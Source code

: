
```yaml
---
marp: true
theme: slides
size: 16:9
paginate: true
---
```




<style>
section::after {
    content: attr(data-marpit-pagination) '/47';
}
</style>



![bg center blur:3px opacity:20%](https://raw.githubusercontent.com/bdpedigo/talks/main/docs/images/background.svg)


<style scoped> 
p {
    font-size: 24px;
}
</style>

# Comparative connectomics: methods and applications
•••
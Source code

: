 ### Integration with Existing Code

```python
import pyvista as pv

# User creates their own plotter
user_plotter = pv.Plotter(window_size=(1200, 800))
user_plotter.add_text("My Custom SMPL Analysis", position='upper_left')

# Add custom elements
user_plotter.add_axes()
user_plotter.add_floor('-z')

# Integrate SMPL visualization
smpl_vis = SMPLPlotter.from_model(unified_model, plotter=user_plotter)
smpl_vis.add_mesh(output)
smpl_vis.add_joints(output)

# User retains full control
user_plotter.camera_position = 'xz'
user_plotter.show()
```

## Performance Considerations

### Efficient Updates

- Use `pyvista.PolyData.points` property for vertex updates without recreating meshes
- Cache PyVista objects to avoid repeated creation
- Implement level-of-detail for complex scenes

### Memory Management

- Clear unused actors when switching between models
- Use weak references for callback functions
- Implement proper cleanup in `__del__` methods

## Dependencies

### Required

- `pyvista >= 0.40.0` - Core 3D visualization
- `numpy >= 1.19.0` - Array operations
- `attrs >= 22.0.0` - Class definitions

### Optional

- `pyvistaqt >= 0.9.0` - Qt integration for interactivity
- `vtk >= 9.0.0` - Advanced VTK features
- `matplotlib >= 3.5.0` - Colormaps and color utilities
•••
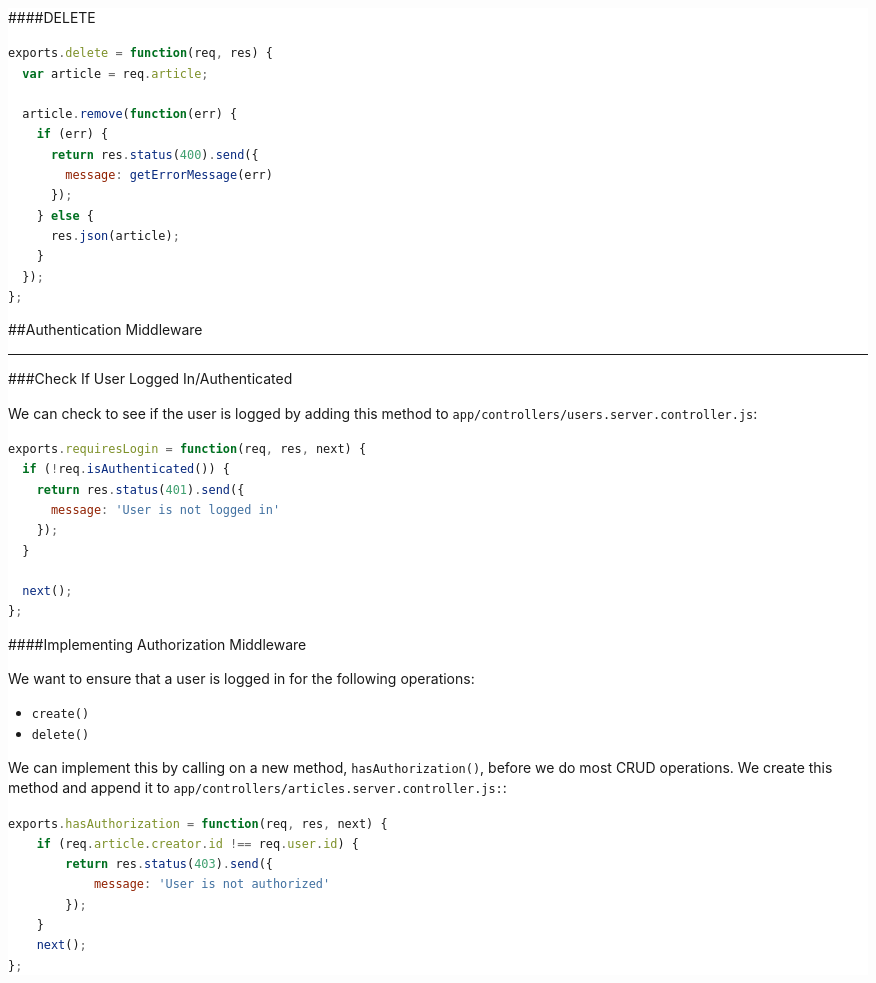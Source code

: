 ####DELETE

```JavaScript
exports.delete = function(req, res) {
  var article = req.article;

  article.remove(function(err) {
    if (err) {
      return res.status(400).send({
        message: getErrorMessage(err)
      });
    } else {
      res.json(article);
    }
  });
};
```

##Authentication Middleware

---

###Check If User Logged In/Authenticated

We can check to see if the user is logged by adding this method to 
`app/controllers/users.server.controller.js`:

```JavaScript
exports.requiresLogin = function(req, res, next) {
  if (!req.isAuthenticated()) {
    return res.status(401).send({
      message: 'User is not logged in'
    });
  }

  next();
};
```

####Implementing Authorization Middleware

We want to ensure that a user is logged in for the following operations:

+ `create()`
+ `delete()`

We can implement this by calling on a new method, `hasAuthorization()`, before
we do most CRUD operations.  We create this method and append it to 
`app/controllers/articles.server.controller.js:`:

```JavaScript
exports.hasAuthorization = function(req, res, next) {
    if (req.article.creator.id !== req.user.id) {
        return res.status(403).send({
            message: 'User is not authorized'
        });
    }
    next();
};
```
•••
WHAT IS BEING ASKED:
In the data above, find the line with "- Implement proper" and the line with "and color utilities". Retype both, plus every line between them, exactly.

EXERCISE OUTPUT:
- Implement proper cleanup in `__del__` methods

## Dependencies

### Required

- `pyvista >= 0.40.0` - Core 3D visualization
- `numpy >= 1.19.0` - Array operations
- `attrs >= 22.0.0` - Class definitions

### Optional

- `pyvistaqt >= 0.9.0` - Qt integration for interactivity
- `vtk >= 9.0.0` - Advanced VTK features
- `matplotlib >= 3.5.0` - Colormaps and color utilities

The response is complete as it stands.